● What is required
From the data that follows, report the number of lines including "masknet", and only that number.

(Beginning of Data shown)

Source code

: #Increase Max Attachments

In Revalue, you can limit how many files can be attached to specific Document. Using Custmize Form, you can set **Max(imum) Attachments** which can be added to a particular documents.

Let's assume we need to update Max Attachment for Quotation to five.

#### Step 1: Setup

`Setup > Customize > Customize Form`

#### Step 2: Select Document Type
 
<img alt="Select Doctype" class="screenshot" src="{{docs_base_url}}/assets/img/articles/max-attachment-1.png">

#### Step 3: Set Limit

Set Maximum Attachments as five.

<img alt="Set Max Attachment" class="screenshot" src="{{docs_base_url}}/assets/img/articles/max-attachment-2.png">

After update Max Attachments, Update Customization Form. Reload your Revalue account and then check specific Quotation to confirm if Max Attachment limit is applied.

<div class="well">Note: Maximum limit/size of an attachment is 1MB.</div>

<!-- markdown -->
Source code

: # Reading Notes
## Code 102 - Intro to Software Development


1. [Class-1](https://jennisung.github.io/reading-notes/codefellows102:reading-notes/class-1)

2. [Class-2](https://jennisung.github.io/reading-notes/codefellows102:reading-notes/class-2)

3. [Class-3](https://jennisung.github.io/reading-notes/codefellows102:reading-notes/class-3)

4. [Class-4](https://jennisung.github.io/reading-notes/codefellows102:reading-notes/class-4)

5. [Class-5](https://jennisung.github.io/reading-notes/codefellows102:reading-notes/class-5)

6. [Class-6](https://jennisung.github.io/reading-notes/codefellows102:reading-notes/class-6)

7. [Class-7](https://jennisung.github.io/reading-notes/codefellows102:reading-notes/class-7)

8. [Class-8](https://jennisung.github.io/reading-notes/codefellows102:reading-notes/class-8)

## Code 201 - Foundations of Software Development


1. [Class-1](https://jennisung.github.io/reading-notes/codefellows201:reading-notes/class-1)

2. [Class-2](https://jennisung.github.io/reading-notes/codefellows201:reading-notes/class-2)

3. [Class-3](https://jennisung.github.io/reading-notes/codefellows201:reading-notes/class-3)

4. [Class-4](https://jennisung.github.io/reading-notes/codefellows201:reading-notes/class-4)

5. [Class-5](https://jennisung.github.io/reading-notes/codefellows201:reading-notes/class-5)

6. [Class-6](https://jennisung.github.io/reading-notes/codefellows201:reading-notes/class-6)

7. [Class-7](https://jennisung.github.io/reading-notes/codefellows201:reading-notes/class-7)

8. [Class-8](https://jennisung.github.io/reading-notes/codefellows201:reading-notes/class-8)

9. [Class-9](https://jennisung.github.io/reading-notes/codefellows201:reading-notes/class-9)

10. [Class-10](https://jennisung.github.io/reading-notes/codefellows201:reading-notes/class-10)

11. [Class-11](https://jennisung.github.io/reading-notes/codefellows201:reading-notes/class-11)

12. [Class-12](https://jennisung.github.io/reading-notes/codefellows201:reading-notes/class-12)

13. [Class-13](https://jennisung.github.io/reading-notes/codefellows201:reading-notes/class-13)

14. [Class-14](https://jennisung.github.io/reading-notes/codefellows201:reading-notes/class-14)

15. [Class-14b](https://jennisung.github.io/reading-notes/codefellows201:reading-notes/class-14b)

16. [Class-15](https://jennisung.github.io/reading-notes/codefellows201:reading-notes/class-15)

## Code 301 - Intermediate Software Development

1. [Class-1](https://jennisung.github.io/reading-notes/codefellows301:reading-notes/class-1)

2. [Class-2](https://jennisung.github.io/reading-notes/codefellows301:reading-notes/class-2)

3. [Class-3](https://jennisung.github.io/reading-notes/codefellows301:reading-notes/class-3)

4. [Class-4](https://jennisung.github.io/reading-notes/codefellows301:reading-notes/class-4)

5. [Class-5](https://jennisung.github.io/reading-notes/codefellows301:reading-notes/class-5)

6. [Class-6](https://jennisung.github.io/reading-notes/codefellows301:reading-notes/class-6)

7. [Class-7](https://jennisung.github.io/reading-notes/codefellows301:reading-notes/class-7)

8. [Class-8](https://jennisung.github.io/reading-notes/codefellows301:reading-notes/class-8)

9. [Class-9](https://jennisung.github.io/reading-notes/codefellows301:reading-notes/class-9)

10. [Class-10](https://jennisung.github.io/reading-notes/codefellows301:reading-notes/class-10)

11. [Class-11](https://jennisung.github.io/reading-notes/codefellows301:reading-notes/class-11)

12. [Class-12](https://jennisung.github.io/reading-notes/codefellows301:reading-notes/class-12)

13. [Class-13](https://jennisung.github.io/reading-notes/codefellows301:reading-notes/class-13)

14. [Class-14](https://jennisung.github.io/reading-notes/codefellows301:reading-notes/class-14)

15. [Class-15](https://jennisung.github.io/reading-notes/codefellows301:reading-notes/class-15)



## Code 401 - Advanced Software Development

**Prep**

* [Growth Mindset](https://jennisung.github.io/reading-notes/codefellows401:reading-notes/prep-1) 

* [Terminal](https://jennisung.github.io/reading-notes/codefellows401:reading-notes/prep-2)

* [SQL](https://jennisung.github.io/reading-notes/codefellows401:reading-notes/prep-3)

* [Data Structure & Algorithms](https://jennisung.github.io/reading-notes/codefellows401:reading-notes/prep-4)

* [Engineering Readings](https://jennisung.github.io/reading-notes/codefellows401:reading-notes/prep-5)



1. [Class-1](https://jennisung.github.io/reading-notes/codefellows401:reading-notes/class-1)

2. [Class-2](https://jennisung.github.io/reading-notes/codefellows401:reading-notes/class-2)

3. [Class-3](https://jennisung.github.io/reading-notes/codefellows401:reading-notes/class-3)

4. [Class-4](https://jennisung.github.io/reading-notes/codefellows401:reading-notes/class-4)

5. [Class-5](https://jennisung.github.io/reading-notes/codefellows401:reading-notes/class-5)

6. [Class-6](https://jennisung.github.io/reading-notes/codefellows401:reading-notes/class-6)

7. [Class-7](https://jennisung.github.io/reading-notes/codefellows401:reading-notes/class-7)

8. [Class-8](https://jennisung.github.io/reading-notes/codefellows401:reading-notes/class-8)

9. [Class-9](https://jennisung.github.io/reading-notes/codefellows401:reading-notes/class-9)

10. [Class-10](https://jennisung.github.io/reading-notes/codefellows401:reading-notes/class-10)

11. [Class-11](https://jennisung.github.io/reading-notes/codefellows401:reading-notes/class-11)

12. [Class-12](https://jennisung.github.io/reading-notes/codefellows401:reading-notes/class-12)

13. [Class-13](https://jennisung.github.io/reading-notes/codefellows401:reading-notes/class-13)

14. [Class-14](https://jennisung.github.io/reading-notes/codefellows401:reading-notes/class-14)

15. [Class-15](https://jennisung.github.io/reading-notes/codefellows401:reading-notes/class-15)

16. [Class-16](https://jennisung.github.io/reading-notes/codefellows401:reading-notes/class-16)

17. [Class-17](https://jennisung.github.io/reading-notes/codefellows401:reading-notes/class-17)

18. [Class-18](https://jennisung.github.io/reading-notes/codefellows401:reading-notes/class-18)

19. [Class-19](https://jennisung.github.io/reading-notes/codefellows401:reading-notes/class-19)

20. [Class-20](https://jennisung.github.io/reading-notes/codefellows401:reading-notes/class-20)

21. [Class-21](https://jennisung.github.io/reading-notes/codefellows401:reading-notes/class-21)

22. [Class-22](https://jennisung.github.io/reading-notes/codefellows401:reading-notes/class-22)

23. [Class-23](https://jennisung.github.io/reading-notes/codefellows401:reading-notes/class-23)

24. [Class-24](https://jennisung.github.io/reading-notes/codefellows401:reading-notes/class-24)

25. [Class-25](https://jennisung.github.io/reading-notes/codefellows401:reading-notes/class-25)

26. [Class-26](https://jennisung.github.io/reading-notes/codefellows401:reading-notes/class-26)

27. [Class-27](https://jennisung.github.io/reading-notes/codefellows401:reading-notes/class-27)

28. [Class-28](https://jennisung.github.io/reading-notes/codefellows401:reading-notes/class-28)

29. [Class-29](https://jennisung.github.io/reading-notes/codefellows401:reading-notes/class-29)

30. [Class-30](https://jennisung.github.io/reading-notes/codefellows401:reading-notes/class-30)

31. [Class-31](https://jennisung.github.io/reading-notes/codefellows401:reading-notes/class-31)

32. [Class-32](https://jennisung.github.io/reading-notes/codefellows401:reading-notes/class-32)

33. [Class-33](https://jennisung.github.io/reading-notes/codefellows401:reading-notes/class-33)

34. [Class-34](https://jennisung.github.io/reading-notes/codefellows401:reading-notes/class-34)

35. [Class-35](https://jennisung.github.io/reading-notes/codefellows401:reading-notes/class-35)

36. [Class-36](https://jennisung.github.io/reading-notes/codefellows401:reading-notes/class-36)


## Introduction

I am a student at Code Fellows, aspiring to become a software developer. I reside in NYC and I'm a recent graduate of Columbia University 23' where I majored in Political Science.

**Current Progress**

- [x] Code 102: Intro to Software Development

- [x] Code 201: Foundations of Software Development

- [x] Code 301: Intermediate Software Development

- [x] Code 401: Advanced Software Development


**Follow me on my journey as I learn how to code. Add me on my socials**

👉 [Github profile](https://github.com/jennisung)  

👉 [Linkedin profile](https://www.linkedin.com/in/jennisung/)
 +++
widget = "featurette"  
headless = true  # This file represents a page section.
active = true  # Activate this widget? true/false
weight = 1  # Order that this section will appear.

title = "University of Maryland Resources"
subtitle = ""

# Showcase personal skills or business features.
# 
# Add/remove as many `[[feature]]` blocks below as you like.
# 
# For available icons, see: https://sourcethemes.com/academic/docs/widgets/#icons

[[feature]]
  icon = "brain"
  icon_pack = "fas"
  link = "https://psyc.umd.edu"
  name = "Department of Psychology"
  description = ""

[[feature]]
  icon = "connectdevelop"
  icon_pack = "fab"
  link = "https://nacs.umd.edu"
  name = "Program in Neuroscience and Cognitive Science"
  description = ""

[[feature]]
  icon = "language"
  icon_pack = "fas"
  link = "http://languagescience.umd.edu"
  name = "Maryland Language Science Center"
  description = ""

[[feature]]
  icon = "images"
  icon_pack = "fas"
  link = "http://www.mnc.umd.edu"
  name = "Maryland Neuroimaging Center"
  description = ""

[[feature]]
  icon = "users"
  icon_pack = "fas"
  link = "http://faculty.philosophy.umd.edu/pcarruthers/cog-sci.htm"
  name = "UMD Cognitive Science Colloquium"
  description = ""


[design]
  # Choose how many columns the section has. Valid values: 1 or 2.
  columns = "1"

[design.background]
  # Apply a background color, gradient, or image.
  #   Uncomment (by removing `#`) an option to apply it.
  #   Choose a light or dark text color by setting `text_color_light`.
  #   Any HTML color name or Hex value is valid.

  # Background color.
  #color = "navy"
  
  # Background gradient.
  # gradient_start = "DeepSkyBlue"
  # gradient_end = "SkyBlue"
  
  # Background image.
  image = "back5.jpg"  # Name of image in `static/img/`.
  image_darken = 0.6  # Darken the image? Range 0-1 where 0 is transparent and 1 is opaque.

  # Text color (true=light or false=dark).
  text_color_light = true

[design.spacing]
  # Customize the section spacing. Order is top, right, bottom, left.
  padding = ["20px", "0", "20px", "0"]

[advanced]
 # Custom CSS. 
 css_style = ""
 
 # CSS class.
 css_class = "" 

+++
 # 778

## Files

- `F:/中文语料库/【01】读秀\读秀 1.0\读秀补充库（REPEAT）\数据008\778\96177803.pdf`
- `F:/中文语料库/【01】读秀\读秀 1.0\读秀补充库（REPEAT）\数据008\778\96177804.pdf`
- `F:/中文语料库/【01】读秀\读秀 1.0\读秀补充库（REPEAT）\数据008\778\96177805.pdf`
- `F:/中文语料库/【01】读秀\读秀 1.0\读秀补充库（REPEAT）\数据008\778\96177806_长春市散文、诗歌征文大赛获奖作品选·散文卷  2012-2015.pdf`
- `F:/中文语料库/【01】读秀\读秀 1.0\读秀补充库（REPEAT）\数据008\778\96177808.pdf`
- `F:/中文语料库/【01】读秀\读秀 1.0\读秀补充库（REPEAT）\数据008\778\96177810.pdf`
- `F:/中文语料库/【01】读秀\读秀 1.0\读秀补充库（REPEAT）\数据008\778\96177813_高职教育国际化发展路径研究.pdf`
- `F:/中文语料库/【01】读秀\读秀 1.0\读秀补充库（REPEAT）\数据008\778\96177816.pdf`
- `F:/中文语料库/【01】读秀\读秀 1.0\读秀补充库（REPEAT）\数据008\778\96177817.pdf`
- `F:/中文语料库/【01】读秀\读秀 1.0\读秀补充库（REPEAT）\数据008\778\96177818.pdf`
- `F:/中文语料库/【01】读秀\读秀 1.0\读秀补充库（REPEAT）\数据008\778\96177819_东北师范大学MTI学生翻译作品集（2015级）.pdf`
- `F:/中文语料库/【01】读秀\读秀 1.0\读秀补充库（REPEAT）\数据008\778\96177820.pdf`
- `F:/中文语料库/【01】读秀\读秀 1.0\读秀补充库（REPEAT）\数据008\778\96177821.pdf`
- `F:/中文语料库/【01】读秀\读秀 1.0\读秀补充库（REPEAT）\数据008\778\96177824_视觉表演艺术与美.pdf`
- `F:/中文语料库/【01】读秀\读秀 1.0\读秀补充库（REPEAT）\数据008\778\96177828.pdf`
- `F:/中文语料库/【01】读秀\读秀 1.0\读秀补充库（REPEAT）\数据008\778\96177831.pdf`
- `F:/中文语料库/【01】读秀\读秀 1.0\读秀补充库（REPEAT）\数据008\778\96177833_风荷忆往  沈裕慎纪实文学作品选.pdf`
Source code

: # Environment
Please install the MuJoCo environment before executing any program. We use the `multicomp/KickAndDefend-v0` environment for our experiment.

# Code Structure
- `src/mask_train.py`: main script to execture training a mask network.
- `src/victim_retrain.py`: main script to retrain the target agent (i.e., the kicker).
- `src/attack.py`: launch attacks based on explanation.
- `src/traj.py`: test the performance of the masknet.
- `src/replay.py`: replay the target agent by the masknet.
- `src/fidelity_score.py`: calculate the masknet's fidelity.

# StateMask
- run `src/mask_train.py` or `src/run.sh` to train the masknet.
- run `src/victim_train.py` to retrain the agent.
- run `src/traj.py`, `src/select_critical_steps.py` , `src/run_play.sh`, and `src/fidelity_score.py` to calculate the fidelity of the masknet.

(End of Data shown)

● Exercise output
5